▸ **EXERCISE PROMPT**:
Line by line, copy the records below exactly and leave the pictures out.

= = = =

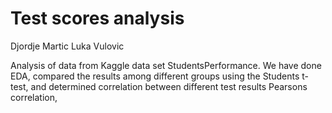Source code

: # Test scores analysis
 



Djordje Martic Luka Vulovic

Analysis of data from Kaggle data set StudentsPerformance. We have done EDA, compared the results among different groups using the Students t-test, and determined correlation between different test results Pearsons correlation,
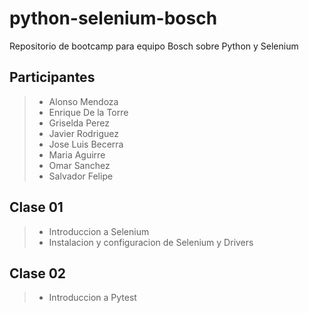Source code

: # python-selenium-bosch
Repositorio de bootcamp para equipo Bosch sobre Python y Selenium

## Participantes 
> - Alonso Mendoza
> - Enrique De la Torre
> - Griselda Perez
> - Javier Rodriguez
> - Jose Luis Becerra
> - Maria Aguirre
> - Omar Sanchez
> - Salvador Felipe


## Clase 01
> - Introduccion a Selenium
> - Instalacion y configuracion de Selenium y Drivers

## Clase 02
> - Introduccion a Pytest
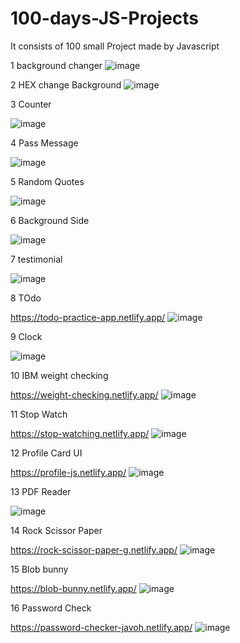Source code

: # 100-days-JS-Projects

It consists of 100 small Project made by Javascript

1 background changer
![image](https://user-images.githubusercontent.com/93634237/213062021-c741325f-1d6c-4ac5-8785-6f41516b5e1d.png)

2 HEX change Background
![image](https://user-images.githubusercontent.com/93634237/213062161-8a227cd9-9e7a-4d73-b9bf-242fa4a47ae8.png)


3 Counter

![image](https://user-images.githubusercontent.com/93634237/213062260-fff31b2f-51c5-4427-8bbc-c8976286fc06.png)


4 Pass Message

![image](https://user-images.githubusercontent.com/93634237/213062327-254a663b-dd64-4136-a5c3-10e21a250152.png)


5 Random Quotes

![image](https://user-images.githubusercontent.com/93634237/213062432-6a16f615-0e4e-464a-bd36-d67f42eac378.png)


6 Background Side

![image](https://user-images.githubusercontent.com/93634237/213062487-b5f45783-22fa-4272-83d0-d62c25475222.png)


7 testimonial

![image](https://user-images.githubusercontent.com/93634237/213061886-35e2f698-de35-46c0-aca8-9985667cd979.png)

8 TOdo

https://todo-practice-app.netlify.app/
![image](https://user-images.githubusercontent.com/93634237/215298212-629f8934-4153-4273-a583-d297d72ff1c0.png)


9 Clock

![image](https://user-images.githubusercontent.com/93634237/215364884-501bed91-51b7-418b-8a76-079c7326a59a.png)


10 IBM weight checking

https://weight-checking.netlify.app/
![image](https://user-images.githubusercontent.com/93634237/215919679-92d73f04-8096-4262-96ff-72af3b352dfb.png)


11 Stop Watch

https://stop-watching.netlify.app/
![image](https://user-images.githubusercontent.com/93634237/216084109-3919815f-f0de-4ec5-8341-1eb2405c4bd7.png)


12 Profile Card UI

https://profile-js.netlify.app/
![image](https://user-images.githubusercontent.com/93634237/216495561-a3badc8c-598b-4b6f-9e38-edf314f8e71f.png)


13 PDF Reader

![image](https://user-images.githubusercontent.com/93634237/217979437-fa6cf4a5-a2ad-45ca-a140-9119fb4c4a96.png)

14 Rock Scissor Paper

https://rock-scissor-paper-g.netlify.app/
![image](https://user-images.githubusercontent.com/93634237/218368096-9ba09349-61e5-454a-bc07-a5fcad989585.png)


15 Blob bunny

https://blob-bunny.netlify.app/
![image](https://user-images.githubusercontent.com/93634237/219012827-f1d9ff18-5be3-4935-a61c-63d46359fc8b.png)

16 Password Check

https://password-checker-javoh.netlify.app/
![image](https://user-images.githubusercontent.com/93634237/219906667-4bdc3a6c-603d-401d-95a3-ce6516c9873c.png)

= = = =

▸ **REPLY**:
Source code

: # Test scores analysis
 



Djordje Martic Luka Vulovic

Analysis of data from Kaggle data set StudentsPerformance. We have done EDA, compared the results among different groups using the Students t-test, and determined correlation between different test results Pearsons correlation,
Source code

: # python-selenium-bosch
Repositorio de bootcamp para equipo Bosch sobre Python y Selenium

## Participantes 
> - Alonso Mendoza
> - Enrique De la Torre
> - Griselda Perez
> - Javier Rodriguez
> - Jose Luis Becerra
> - Maria Aguirre
> - Omar Sanchez
> - Salvador Felipe


## Clase 01
> - Introduccion a Selenium
> - Instalacion y configuracion de Selenium y Drivers

## Clase 02
> - Introduccion a Pytest
Source code

: # 100-days-JS-Projects

It consists of 100 small Project made by Javascript

1 background changer
![image](https://user-images.githubusercontent.com/93634237/213062021-c741325f-1d6c-4ac5-8785-6f41516b5e1d.png)

2 HEX change Background
![image](https://user-images.githubusercontent.com/93634237/213062161-8a227cd9-9e7a-4d73-b9bf-242fa4a47ae8.png)


3 Counter

![image](https://user-images.githubusercontent.com/93634237/213062260-fff31b2f-51c5-4427-8bbc-c8976286fc06.png)


4 Pass Message

![image](https://user-images.githubusercontent.com/93634237/213062327-254a663b-dd64-4136-a5c3-10e21a250152.png)


5 Random Quotes

![image](https://user-images.githubusercontent.com/93634237/213062432-6a16f615-0e4e-464a-bd36-d67f42eac378.png)


6 Background Side

![image](https://user-images.githubusercontent.com/93634237/213062487-b5f45783-22fa-4272-83d0-d62c25475222.png)


7 testimonial

![image](https://user-images.githubusercontent.com/93634237/213061886-35e2f698-de35-46c0-aca8-9985667cd979.png)

8 TOdo

https://todo-practice-app.netlify.app/
![image](https://user-images.githubusercontent.com/93634237/215298212-629f8934-4153-4273-a583-d297d72ff1c0.png)


9 Clock

![image](https://user-images.githubusercontent.com/93634237/215364884-501bed91-51b7-418b-8a76-079c7326a59a.png)


10 IBM weight checking

https://weight-checking.netlify.app/
![image](https://user-images.githubusercontent.com/93634237/215919679-92d73f04-8096-4262-96ff-72af3b352dfb.png)


11 Stop Watch

https://stop-watching.netlify.app/
![image](https://user-images.githubusercontent.com/93634237/216084109-3919815f-f0de-4ec5-8341-1eb2405c4bd7.png)


12 Profile Card UI

https://profile-js.netlify.app/
![image](https://user-images.githubusercontent.com/93634237/216495561-a3badc8c-598b-4b6f-9e38-edf314f8e71f.png)


13 PDF Reader

![image](https://user-images.githubusercontent.com/93634237/217979437-fa6cf4a5-a2ad-45ca-a140-9119fb4c4a96.png)

14 Rock Scissor Paper

https://rock-scissor-paper-g.netlify.app/
![image](https://user-images.githubusercontent.com/93634237/218368096-9ba09349-61e5-454a-bc07-a5fcad989585.png)


15 Blob bunny

https://blob-bunny.netlify.app/
![image](https://user-images.githubusercontent.com/93634237/219012827-f1d9ff18-5be3-4935-a61c-63d46359fc8b.png)

16 Password Check

https://password-checker-javoh.netlify.app/
![image](https://user-images.githubusercontent.com/93634237/219906667-4bdc3a6c-603d-401d-95a3-ce6516c9873c.png)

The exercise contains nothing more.